Wajar bila peran sebagai orang tua dikatakan sebagai masa belajar seumur hidup. Karena memang diperlukan kemauan untuk belajar agar pengasuhan yang diterapkan ada dasar ilmunya. Terlalu rugi bila menyia-nyiakan sumber belajar berlimpah yang bisa dinikmati di era digital ini.
Ketidaktahuan dan belum terbukanya akses pada sumber informasi mengenai kekerasan pada anak, menjadi awal dari banyaknya kasus kekerasan. Intinya, harus tahu dulu untuk bisa sadar dan peduli.

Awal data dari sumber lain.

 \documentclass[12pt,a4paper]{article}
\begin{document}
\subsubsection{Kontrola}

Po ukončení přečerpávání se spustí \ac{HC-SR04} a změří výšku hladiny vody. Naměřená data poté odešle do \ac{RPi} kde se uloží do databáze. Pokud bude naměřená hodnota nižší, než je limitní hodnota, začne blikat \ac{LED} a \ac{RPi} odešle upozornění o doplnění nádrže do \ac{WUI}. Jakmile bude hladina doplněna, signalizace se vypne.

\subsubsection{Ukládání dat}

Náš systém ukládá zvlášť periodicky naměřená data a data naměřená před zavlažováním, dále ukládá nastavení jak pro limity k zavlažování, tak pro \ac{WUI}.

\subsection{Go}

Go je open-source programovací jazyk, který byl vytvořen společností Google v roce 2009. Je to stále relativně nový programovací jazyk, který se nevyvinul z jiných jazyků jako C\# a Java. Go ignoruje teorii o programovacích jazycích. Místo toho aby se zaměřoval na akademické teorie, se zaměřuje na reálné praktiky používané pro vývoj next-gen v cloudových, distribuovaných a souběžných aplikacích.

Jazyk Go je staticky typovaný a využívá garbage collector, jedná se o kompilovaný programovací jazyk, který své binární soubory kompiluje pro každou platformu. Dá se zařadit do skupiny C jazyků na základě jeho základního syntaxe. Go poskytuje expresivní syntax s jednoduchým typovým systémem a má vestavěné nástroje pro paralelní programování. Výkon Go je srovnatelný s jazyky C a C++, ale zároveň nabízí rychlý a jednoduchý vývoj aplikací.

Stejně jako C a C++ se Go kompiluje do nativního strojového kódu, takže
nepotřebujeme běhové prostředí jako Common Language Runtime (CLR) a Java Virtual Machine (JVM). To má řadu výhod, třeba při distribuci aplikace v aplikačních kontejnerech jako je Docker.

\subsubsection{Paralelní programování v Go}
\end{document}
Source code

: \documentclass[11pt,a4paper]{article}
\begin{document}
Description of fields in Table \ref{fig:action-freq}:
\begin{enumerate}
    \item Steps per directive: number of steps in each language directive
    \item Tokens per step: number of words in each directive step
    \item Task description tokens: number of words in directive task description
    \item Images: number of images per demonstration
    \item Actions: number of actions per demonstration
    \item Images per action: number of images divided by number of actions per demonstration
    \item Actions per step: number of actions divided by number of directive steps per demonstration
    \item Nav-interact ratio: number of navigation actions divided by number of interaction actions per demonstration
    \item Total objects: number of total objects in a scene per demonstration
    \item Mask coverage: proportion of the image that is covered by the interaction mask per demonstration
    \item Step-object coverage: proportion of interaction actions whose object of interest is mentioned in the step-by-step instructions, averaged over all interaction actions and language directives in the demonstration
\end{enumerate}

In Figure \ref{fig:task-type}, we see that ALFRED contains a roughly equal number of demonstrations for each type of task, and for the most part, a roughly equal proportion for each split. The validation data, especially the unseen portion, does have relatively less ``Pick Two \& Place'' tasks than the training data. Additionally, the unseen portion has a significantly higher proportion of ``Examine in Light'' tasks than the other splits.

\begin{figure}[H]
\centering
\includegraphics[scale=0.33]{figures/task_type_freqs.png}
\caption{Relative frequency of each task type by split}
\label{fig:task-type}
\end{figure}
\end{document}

Dari sedikit cerita yang saya tuliskan ini, jelas yang paling dibutuhkan adalah bekal edukasi yang harus dimiliki orang tua. Jadi ketika ada masalah seperti ekonomi, pekerjaan, hubungan dengan pasangan atau apa pun yang tidak ada keterkaitannya dengan anak, tidak semudah itu mengorbankan, mengabaikan atau melampiaskan amarah pada manusia mungil yang tidak sepantasnya menerima.
Tidak mungkin pula anak bisa langsung paham bagaimana melindungi diri dari kekerasan, atau otomatis mengerti bahwa menyakiti orang lain adalah tidak kejahatan yang bisa dijerat hukum. Justru upaya ini dimulai dari orang tuanya dulu, baru bisa diteruskan ke anak.
Kalau semua orang tua mau untuk lebih aktif memperkaya diri dengan informasi dan edukasi mengenai kekerasan pada anak, seminimal-minimalnya akan dapat melindungi anak sendiri dan anak-anak di circle terdekat.
Agar tidak ada lagi kejadian orang tua yang dengan mudahnya melakukan kekerasan fisik pada anak lain, meski berdalih untuk membela anak kesayangan. Padahal bisa diselesaikan dengan bicara baik-baik, dan orang tua dari masing-masing anak pun bisa duduk bersama mencari solusi.
Supaya jangan ada lagi orang tua yang tidak tahu mesti berbuat apa ketika anaknya menjadi korban atau pelaku kekerasan. Karena sekolah, tingkat instansi di atas sekolah, hingga Kemdikbudristek, membuka sebesar-besarnya jalan untuk melapor dan membantu menyelesaikan.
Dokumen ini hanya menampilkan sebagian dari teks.